Excerpts from a dataset:
▶

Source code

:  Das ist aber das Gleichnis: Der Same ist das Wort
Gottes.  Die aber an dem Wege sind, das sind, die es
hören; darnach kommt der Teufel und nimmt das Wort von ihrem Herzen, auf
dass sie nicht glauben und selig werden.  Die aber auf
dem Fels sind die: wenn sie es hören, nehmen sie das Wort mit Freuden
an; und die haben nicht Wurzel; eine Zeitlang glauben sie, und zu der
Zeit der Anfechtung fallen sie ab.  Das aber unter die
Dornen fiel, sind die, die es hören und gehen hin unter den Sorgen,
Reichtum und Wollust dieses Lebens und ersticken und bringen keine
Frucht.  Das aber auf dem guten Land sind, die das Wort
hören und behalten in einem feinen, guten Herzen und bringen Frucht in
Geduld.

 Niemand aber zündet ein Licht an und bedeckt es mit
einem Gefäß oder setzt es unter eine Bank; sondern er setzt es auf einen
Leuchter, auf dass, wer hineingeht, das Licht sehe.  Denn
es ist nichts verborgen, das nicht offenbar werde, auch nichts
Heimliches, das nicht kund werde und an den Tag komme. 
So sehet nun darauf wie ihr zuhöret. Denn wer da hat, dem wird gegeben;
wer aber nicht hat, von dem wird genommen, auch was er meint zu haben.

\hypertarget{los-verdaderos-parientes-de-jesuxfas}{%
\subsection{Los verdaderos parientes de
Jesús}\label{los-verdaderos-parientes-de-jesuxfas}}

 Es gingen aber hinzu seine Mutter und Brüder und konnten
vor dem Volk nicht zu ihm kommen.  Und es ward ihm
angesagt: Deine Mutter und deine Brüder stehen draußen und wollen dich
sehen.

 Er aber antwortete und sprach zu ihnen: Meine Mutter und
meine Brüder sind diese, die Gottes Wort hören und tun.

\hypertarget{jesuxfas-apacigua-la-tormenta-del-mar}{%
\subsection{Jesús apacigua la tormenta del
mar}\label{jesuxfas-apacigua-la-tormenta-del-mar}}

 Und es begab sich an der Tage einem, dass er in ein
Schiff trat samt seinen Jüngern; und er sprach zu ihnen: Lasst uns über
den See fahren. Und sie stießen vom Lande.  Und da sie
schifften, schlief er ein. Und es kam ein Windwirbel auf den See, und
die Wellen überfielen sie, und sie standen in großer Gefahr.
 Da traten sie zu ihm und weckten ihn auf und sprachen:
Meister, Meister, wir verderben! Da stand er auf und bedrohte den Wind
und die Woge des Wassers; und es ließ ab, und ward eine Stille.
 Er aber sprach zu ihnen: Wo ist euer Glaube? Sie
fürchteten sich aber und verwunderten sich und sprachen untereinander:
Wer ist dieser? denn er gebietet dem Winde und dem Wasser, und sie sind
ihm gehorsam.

◀

**THE TASK:** What is needed is an exact retyping of every line from the one containing "Und es begab" through the final line of the entries, and only those lines.

**WRITTEN RESPONSE:**
 Und es begab sich an der Tage einem, dass er in ein
Schiff trat samt seinen Jüngern; und er sprach zu ihnen: Lasst uns über
den See fahren. Und sie stießen vom Lande.  Und da sie
schifften, schlief er ein. Und es kam ein Windwirbel auf den See, und
die Wellen überfielen sie, und sie standen in großer Gefahr.
 Da traten sie zu ihm und weckten ihn auf und sprachen:
Meister, Meister, wir verderben! Da stand er auf und bedrohte den Wind
und die Woge des Wassers; und es ließ ab, und ward eine Stille.
 Er aber sprach zu ihnen: Wo ist euer Glaube? Sie
fürchteten sich aber und verwunderten sich und sprachen untereinander:
Wer ist dieser? denn er gebietet dem Winde und dem Wasser, und sie sind
ihm gehorsam.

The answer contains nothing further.